Dylan wrote about this dilemma in several songs. Let’s consider three relatively early ones.
Take “Long Time Gone.” As with many of his early songs, this one was adapted from other songs. The lyrics are a re-working of “Maggie Walker Blues.” The tune was lifted from Kelly Harrell & The Virginia String Band’s “My Name is John Johanna” which Dylan heard on the influential Anthology of American Folk Music compiled by Harry Smith. In a telling sample of how Dylan worked, Dylan’s lyrics are far superior to the material he borrowed from.
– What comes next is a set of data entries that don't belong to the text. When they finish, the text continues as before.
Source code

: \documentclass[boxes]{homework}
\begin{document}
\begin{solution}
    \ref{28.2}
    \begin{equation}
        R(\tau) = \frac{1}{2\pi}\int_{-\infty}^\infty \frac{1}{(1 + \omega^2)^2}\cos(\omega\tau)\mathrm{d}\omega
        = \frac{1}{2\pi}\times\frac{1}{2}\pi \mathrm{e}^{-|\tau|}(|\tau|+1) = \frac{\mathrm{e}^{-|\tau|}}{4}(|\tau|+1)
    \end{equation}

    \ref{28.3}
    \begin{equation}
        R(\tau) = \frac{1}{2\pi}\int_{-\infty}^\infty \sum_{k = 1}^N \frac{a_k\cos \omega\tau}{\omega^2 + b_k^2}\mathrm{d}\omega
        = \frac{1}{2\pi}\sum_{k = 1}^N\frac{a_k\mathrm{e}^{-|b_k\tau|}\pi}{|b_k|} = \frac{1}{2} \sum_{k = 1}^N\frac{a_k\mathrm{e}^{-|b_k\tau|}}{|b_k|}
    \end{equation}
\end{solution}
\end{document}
He was a master thief with a unique access to language.
At one point in the song, he sings:
“You might see me on your crossroads
When I’m a-passin’ through
Remember me how you wish to
As I’m a-driftin’ from your view
I ain’t got the time to think about it
I got too much to get done”
Here Dylan defines his feelings towards the people he meets along the way as he speeds along his career track. He tells them that he doesn’t much care what they think of him. He needs, instead, to use his time to think about what his art calls upon him to do next. His work is more important than worrying about the reactions of others. This might uncharitably be seen as a dismissal of other people, but from another point of view it defines the quiet focus artists require to do their work. It’s selfish if the artist lacks true talent. A talented artist like Dylan makes the issue more complicated. What is, after all, the appropriate relationship between talented artists and people who want to interview them, get their help becoming famous, hang out with them, and in other ways deprive the talented artist of the private space needed to create?
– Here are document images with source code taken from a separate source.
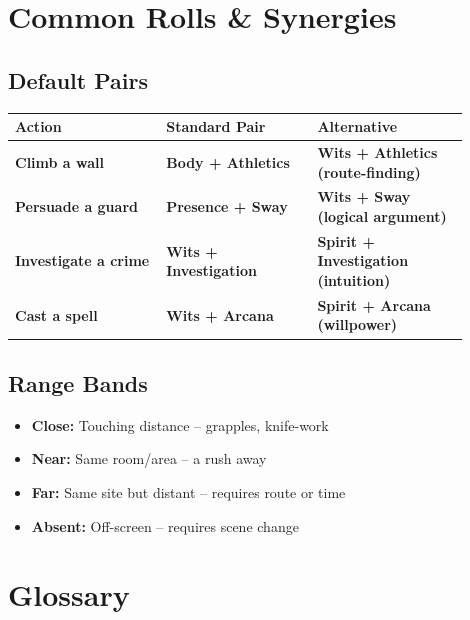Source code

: \documentclass[10pt,twocolumn]{article}
\begin{document}
\section{Common Rolls \& Synergies}

\subsection{Default Pairs}
\begin{coretable}
\begin{tabular}{>{\bfseries}p{0.3\linewidth} >{\bfseries}p{0.3\linewidth} >{\bfseries}p{0.3\linewidth}}
\toprule
\textbf{Action} & \textbf{Standard Pair} & \textbf{Alternative} \\
\midrule
Climb a wall & Body + Athletics & Wits + Athletics (route-finding) \\
Persuade a guard & Presence + Sway & Wits + Sway (logical argument) \\
Investigate a crime & Wits + Investigation & Spirit + Investigation (intuition) \\
Cast a spell & Wits + Arcana & Spirit + Arcana (willpower) \\
\bottomrule
\end{tabular}
\end{coretable}

\subsection{Range Bands}
\begin{itemize}
    \item \textbf{Close:} Touching distance – grapples, knife-work
    \item \textbf{Near:} Same room/area – a rush away
    \item \textbf{Far:} Same site but distant – requires route or time
    \item \textbf{Absent:} Off-screen – requires scene change
\end{itemize}

\section{Glossary}
\end{document}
Dylan also addresses his own attitude to those he leaves behind in “It’s All Over Now, Baby Blue,” the final track of his 1965 album Bringing It All Back Home.
Dylan begins the final stanza of the song with these lines:
“Leave your stepping stones behind, something calls for you
Forget the dead you’ve left, they will not follow you”
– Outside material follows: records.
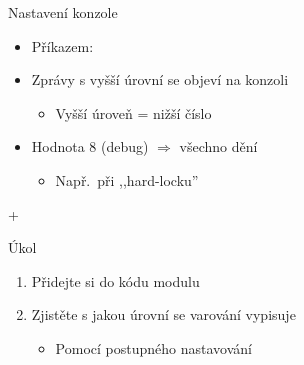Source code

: \begin{frame}{Nastavení konzole}

  \begin{itemize}
    \item Příkazem: 

    \pause

    \item Zprávy s vyšší úrovní se objeví na konzoli
    \begin{itemize}
      \item Vyšší úroveň = nižší číslo
    \end{itemize}

    \pause

    \item Hodnota 8 (debug) $\Rightarrow$ všechno dění
    \begin{itemize}
      \item Např.\ při ,,hard-locku''
    \end{itemize}
  \end{itemize}

  \medskip
  \pause

    + 

\end{frame}

\iffimuni

\begin{frame}{Úkol}

    \begin{enumerate}
    \item Přidejte si do kódu modulu 
    \item Zjistěte s jakou úrovní se varování vypisuje
    \begin{itemize}
      \item Pomocí postupného nastavování 
    \end{itemize}
  \end{enumerate}

\end{frame}

\fi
This is similar to “Long Time Gone” and adds some credence to those who interpret the identity of “Baby Blue” as Dylan himself. But Dylan’s poetic abilities have greatly increased. The second line has impressive assonance as he repeats the sound of a vowel:
“Forget the dead you’ve left”
Dylan has also gone from not thinking about those whose lives he has passed to actively trying to forget them, to erase them as if their existence in his mind will interfere in his art. He has a realization that most people are stuck in their lives and won’t explore in the way he thinks is crucial to artistic creation.
Finally, consider “I Want You” on Blonde on Blonde. The album has been inadequately recognized for its Christian content. This is pertinent for the lines to be examined. Those lines are:
“Now all my fathers, they’ve gone down
True love they’ve been without it
But all their daughters put me down
’Cause I don’t think about it.”
In these lines, Dylan is talking about how his Jewish fathers, that is his ancestors, have been without a belief in Christian love, which Dylan asserts is the “true love.” Reminded of this by Jewish women, the daughters of the fathers, Dylan says he doesn’t even think about it. There seems to be a simple indifference in these lines. It’s possible to read some cruelty into the lines, some angry refusal to even think about the long Jewish genealogy that led to his birth.
As these lines indicate, Dylan the artist wants to be alone with his own mind and to do so needs to stop caring, to forget, to ignore, to willfully be indifferent to others. It seems as though it’s a sad way to live, but perhaps one filled with the necessary mental isolation to see what others can’t see, to find language that others don’t hear, and to transform tunes that others hear only in the familiar way.